- [Data excerpts]
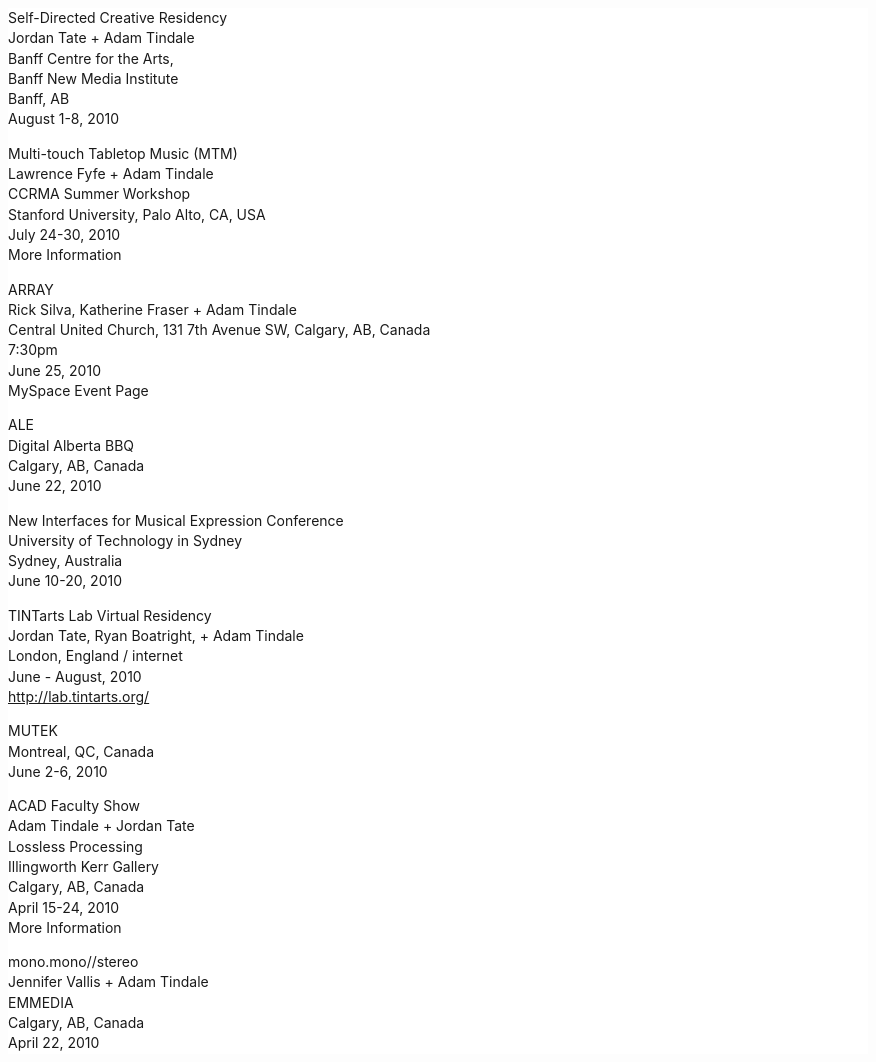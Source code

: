 Self-Directed Creative Residency   
Jordan Tate + Adam Tindale   
Banff Centre for the Arts,   
Banff New Media Institute   
Banff, AB   
August 1-8, 2010   
   
Multi-touch Tabletop Music (MTM)   
Lawrence Fyfe + Adam Tindale    
CCRMA Summer Workshop   
Stanford University, Palo Alto, CA, USA   
July 24-30, 2010   
More Information   
   
ARRAY   
Rick Silva, Katherine Fraser + Adam Tindale   
Central United Church, 131 7th Avenue SW, Calgary, AB, Canada   
7:30pm   
June 25, 2010   
MySpace Event Page   
   
ALE    
Digital Alberta BBQ   
Calgary, AB, Canada   
June 22, 2010   
   
New Interfaces for Musical Expression Conference   
University of Technology in Sydney   
Sydney, Australia   
June 10-20, 2010   
   
TINTarts Lab Virtual Residency   
Jordan Tate, Ryan Boatright, + Adam Tindale   
London, England / internet   
June - August, 2010   
<http://lab.tintarts.org/>
   
MUTEK   
Montreal, QC, Canada   
June 2-6, 2010   
   
ACAD Faculty Show   
Adam Tindale + Jordan Tate   
Lossless Processing   
Illingworth Kerr Gallery   
Calgary, AB, Canada   
April 15-24, 2010   
More Information   
   
mono.mono//stereo   
Jennifer Vallis + Adam Tindale   
EMMEDIA   
Calgary, AB, Canada   
April 22, 2010   
   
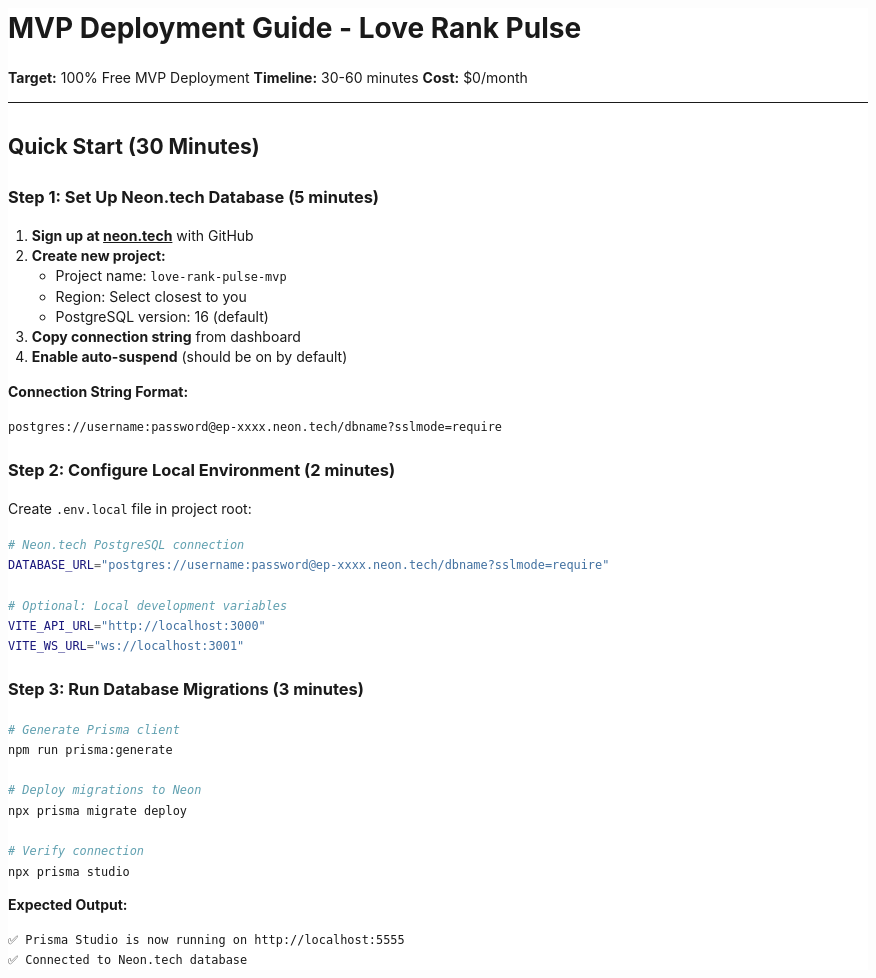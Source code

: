 # MVP Deployment Guide - Love Rank Pulse

**Target:** 100% Free MVP Deployment
**Timeline:** 30-60 minutes
**Cost:** $0/month

---

## Quick Start (30 Minutes)

### Step 1: Set Up Neon.tech Database (5 minutes)

1. **Sign up at [neon.tech](https://neon.tech)** with GitHub
2. **Create new project:**
   - Project name: `love-rank-pulse-mvp`
   - Region: Select closest to you
   - PostgreSQL version: 16 (default)
3. **Copy connection string** from dashboard
4. **Enable auto-suspend** (should be on by default)

**Connection String Format:**
```
postgres://username:password@ep-xxxx.neon.tech/dbname?sslmode=require
```

### Step 2: Configure Local Environment (2 minutes)

Create `.env.local` file in project root:

```bash
# Neon.tech PostgreSQL connection
DATABASE_URL="postgres://username:password@ep-xxxx.neon.tech/dbname?sslmode=require"

# Optional: Local development variables
VITE_API_URL="http://localhost:3000"
VITE_WS_URL="ws://localhost:3001"
```

### Step 3: Run Database Migrations (3 minutes)

```bash
# Generate Prisma client
npm run prisma:generate

# Deploy migrations to Neon
npx prisma migrate deploy

# Verify connection
npx prisma studio
```

**Expected Output:**
```
✅ Prisma Studio is now running on http://localhost:5555
✅ Connected to Neon.tech database
```
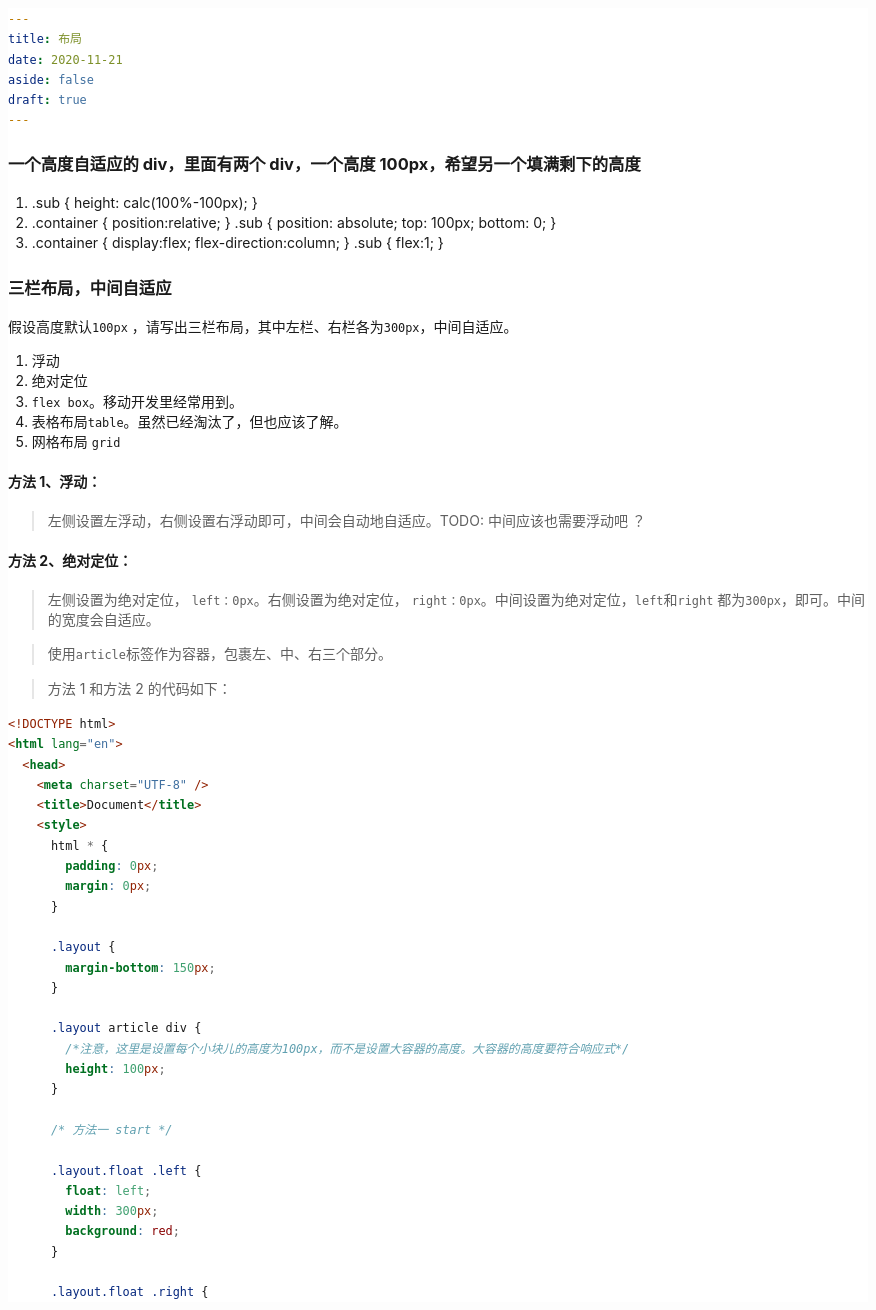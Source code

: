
 ```yaml
---
title: 布局
date: 2020-11-21
aside: false
draft: true
---
```


### 一个高度自适应的 div，里面有两个 div，一个高度 100px，希望另一个填满剩下的高度

1. .sub { height: calc(100%-100px); }
2. .container { position:relative; } .sub { position: absolute; top: 100px; bottom: 0; }
3. .container { display:flex; flex-direction:column; } .sub { flex:1; }

### 三栏布局，中间自适应

假设高度默认`100px` ，请写出三栏布局，其中左栏、右栏各为`300px`，中间自适应。

1. 浮动
2. 绝对定位
3. `flex box`。移动开发里经常用到。
4. 表格布局`table`。虽然已经淘汰了，但也应该了解。
5. 网格布局 `grid`

#### 方法 1、浮动：

> 左侧设置左浮动，右侧设置右浮动即可，中间会自动地自适应。TODO: 中间应该也需要浮动吧 ？

#### 方法 2、绝对定位：

> 左侧设置为绝对定位， `left：0px`。右侧设置为绝对定位， `right：0px`。中间设置为绝对定位，`left`和`right` 都为`300px`，即可。中间的宽度会自适应。

> 使用`article`标签作为容器，包裹左、中、右三个部分。

> 方法 1 和方法 2 的代码如下：

```html
<!DOCTYPE html>
<html lang="en">
  <head>
    <meta charset="UTF-8" />
    <title>Document</title>
    <style>
      html * {
        padding: 0px;
        margin: 0px;
      }

      .layout {
        margin-bottom: 150px;
      }

      .layout article div {
        /*注意，这里是设置每个小块儿的高度为100px，而不是设置大容器的高度。大容器的高度要符合响应式*/
        height: 100px;
      }

      /* 方法一 start */

      .layout.float .left {
        float: left;
        width: 300px;
        background: red;
      }

      .layout.float .right {
```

- [Your objective]
Only the lines from the one holding "#### 方法 2、绝对定位：" through the final line of the entries, both included, should be given again, word for word.

- [Completed exercise]
#### 方法 2、绝对定位：

> 左侧设置为绝对定位， `left：0px`。右侧设置为绝对定位， `right：0px`。中间设置为绝对定位，`left`和`right` 都为`300px`，即可。中间的宽度会自适应。

> 使用`article`标签作为容器，包裹左、中、右三个部分。

> 方法 1 和方法 2 的代码如下：

```html
<!DOCTYPE html>
<html lang="en">
  <head>
    <meta charset="UTF-8" />
    <title>Document</title>
    <style>
      html * {
        padding: 0px;
        margin: 0px;
      }

      .layout {
        margin-bottom: 150px;
      }

      .layout article div {
        /*注意，这里是设置每个小块儿的高度为100px，而不是设置大容器的高度。大容器的高度要符合响应式*/
        height: 100px;
      }

      /* 方法一 start */

      .layout.float .left {
        float: left;
        width: 300px;
        background: red;
      }

      .layout.float .right {
```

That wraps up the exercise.